The Federal Housing Finance Agency (FHFA) will review the enterprise regulatory capital framework in the “near term,” officials said — after getting an earful from industry players since unveiling a new securities fee.
For now, however, the new 50 basis point fee charged on securities backed by one enterprise and later secured by the other, is here to stay. Despite the “extensive” engagement it said it had with stakeholders, the regulator said Fannie Mae and Freddie Mac will charge the fee “as scheduled.” The implementation date for the new fee was July 1.
Agency officials also reiterated its support for the uniform mortgage-backed securities market.
“FHFA remains committed to the continued strength and resilience of the [uniform mortgage-backed securities] market, given the significant improvement in liquidity and stability that UMBS has afforded the To-Be-Announced (TBA) market,” according to a Thursday night statement from the agency.
Fannie Mae and Freddie Mac representatives declined to comment. A spokesperson for Fannie Mae did not immediately respond to a request for comment.
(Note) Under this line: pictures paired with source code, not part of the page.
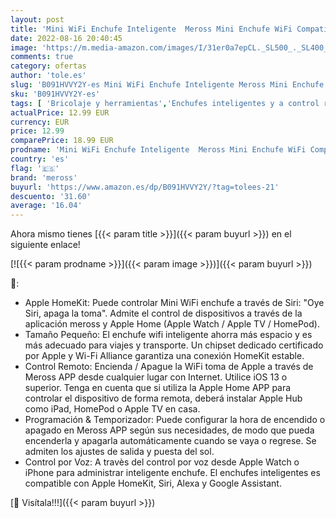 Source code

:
 ```yaml
---
layout: post
title: 'Mini WiFi Enchufe Inteligente  Meross Mini Enchufe WiFi Compatible con Apple HomeKit Siri  Alexa  Google Assistant y SmartThings  Wi-Fi Smart Plug  1 Paquete'
date: 2022-08-16 20:40:45
image: 'https://m.media-amazon.com/images/I/31er0a7epCL._SL500_._SL400_.jpg'
comments: true
category: ofertas
author: 'tole.es'
slug: 'B091HVVY2Y-es Mini WiFi Enchufe Inteligente Meross Mini Enchufe WiFi...'
sku: 'B091HVVY2Y-es'
tags: [ 'Bricolaje y herramientas','Enchufes inteligentes y a control remoto','Enchufes y accesorios','Instalación eléctrica','apple','meross','🇪🇸', ]
actualPrice: 12.99 EUR
currency: EUR
price: 12.99
comparePrice: 18.99 EUR
prodname: 'Mini WiFi Enchufe Inteligente  Meross Mini Enchufe WiFi Compatible con Apple HomeKit Siri  Alexa  Google Assistant y SmartThings  Wi-Fi Smart Plug  1 Paquete'
country: 'es'
flag: '🇪🇸'
brand: 'meross'
buyurl: 'https://www.amazon.es/dp/B091HVVY2Y/?tag=tolees-21'
descuento: '31.60'
average: '16.04'
---
```


Ahora mismo tienes [{{< param title >}}]({{< param buyurl >}}) en el siguiente enlace!

[![{{< param prodname >}}]({{< param image >}})]({{< param buyurl >}})

🔎:

- Apple HomeKit: Puede controlar Mini WiFi enchufe a través de Siri: "Oye Siri, apaga la toma". Admite el control de dispositivos a través de la aplicación meross y Apple Home (Apple Watch / Apple TV / HomePod).
- Tamaño Pequeño: El enchufe wifi inteligente ahorra más espacio y es más adecuado para viajes y transporte. Un chipset dedicado certificado por Apple y Wi-Fi Alliance garantiza una conexión HomeKit estable.
- Control Remoto: Encienda / Apague la WiFi toma de Apple a través de Meross APP desde cualquier lugar con Internet. Utilice iOS 13 o superior. Tenga en cuenta que si utiliza la Apple Home APP para controlar el dispositivo de forma remota, deberá instalar Apple Hub como iPad, HomePod o Apple TV en casa.
- Programación & Temporizador: Puede configurar la hora de encendido o apagado en Meross APP según sus necesidades, de modo que pueda encenderla y apagarla automáticamente cuando se vaya o regrese. Se admiten los ajustes de salida y puesta del sol.
- Control por Voz: A travès del control por voz desde Apple Watch o iPhone para administrar inteligente enchufe. El enchufes inteligentes es compatible con Apple HomeKit, Siri, Alexa y Google Assistant.

[🛒 Visítala!!!]({{< param buyurl >}})
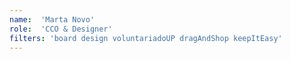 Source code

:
 ```yaml
---
name:  'Marta Novo'
role:  'CCO & Designer'
filters: 'board design voluntariadoUP dragAndShop keepItEasy'
---
```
The fee announcement prompted immediate backlash from various people in the mortgage finance industry. Some in the industry speculated the fee was meant to subsidize core mission borrowers, but the FHFA quickly dismissed that theory: The FHFA said the move implemented the 2020 enterprise regulatory capital framework, which assigned a 20% risk weight to such securities.
Industry stakeholders who opposed the fee said they appreciated the FHFA’s willingness to listen to feedback.
Still, that feedback has not slowed the timeline for implementing the fee. Sources close to mortgage backed securities investors have said both GSEs began charging the fee almost immediately — ahead of the July 1 implementation date.
Some stakeholders said the fee was antithetical to the idea of a uniform mortgage backed security, and would erode the system, which the GSEs implemented in 2019. Others called the imposition of the new fee a “money grab.”
Researchers at the Urban Institute, a progressive think tank, said the new fee would threaten the single security system for which FHFA officials have professed support. The single-security approach had paved the way for long-term reform, Urban researchers wrote, by leveling the playing field between Fannie Mae and Freddie Mac securities.
With the new fee, “investors may begin to pay more for Fannie Mae’s security, again forcing Freddie Mac to pay lenders a premium to make up for the weaker investor demand for their security,” the researchers wrote.